(Plain-text document sources)
•••••

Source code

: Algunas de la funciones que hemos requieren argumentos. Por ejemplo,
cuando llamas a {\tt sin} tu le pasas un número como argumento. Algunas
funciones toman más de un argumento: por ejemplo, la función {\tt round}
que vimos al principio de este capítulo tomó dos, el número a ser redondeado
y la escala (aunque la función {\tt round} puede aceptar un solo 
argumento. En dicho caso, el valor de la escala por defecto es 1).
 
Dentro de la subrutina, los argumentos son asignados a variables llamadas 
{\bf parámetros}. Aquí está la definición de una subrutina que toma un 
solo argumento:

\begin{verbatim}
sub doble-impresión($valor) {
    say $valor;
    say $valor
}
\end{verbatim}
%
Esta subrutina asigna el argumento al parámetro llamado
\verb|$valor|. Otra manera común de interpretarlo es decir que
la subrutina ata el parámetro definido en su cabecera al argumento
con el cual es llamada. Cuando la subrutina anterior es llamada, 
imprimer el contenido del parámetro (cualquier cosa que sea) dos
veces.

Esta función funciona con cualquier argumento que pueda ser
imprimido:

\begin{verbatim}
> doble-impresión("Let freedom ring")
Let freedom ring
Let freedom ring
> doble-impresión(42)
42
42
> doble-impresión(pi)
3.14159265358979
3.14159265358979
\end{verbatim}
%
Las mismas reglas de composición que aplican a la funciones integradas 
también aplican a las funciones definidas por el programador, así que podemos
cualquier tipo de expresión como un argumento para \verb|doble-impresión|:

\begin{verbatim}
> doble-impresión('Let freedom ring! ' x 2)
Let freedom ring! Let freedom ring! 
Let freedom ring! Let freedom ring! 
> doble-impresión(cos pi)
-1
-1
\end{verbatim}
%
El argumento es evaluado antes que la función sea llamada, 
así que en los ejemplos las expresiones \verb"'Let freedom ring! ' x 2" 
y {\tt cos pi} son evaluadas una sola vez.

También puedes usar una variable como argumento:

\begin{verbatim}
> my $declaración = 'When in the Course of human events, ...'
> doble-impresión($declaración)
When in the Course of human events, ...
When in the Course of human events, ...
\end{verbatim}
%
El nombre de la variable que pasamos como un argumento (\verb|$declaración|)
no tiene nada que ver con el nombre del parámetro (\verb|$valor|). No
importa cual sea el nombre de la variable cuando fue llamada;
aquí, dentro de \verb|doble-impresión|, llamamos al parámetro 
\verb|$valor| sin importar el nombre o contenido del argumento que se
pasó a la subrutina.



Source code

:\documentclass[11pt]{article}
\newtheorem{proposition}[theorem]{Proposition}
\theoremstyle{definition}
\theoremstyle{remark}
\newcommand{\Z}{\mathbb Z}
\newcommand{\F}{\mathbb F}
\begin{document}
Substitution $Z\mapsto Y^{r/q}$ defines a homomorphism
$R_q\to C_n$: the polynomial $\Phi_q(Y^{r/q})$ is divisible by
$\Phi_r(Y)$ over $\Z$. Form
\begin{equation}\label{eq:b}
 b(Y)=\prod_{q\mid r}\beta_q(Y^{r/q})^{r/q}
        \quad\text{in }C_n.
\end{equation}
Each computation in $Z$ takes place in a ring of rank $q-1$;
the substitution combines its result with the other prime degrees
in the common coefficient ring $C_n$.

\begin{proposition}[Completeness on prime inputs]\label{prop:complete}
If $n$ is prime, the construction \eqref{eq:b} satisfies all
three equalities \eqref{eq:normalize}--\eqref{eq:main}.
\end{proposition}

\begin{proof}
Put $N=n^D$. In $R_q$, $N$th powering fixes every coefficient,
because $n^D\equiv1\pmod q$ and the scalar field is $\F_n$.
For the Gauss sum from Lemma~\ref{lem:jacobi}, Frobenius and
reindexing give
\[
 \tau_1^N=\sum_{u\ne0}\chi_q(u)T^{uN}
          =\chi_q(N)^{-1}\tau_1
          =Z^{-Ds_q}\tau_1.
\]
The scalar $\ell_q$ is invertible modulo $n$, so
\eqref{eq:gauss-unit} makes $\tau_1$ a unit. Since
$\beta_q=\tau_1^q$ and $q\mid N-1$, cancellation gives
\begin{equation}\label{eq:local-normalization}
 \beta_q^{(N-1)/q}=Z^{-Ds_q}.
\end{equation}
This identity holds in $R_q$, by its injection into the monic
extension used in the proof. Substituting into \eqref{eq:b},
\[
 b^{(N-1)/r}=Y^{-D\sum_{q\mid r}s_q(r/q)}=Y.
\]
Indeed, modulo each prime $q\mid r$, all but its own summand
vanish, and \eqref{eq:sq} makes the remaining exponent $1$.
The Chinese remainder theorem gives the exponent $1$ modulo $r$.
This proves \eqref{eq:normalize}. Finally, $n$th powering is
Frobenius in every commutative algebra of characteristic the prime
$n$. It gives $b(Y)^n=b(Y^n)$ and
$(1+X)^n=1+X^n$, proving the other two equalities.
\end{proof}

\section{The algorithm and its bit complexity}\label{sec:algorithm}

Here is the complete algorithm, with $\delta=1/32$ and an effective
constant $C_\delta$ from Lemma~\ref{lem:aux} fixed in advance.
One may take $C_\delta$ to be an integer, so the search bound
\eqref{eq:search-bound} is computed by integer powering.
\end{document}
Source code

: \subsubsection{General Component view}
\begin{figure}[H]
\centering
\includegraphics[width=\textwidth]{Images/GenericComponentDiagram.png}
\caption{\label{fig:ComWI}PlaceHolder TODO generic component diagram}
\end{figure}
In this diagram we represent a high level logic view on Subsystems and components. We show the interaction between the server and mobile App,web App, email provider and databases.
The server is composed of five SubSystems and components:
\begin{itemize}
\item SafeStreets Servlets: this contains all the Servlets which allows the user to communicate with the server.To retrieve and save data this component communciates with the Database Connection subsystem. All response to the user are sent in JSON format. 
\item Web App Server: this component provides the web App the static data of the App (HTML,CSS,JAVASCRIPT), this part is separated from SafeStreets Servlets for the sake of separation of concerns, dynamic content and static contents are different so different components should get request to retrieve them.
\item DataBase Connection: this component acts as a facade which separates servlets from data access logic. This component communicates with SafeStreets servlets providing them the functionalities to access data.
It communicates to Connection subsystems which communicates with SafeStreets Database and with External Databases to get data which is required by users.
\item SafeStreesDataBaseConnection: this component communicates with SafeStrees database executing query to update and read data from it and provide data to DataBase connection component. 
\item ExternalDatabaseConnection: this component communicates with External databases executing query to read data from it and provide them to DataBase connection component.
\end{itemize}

•••••

* Work item: Repeat verbatim the opening run of entries, ending with the line that contains "también aplican a".

* Answer section:
Source code

: Algunas de la funciones que hemos requieren argumentos. Por ejemplo,
cuando llamas a {\tt sin} tu le pasas un número como argumento. Algunas
funciones toman más de un argumento: por ejemplo, la función {\tt round}
que vimos al principio de este capítulo tomó dos, el número a ser redondeado
y la escala (aunque la función {\tt round} puede aceptar un solo 
argumento. En dicho caso, el valor de la escala por defecto es 1).
 
Dentro de la subrutina, los argumentos son asignados a variables llamadas 
{\bf parámetros}. Aquí está la definición de una subrutina que toma un 
solo argumento:

\begin{verbatim}
sub doble-impresión($valor) {
    say $valor;
    say $valor
}
\end{verbatim}
%
Esta subrutina asigna el argumento al parámetro llamado
\verb|$valor|. Otra manera común de interpretarlo es decir que
la subrutina ata el parámetro definido en su cabecera al argumento
con el cual es llamada. Cuando la subrutina anterior es llamada, 
imprimer el contenido del parámetro (cualquier cosa que sea) dos
veces.

Esta función funciona con cualquier argumento que pueda ser
imprimido:

\begin{verbatim}
> doble-impresión("Let freedom ring")
Let freedom ring
Let freedom ring
> doble-impresión(42)
42
42
> doble-impresión(pi)
3.14159265358979
3.14159265358979
\end{verbatim}
%
Las mismas reglas de composición que aplican a la funciones integradas 
también aplican a las funciones definidas por el programador, así que podemos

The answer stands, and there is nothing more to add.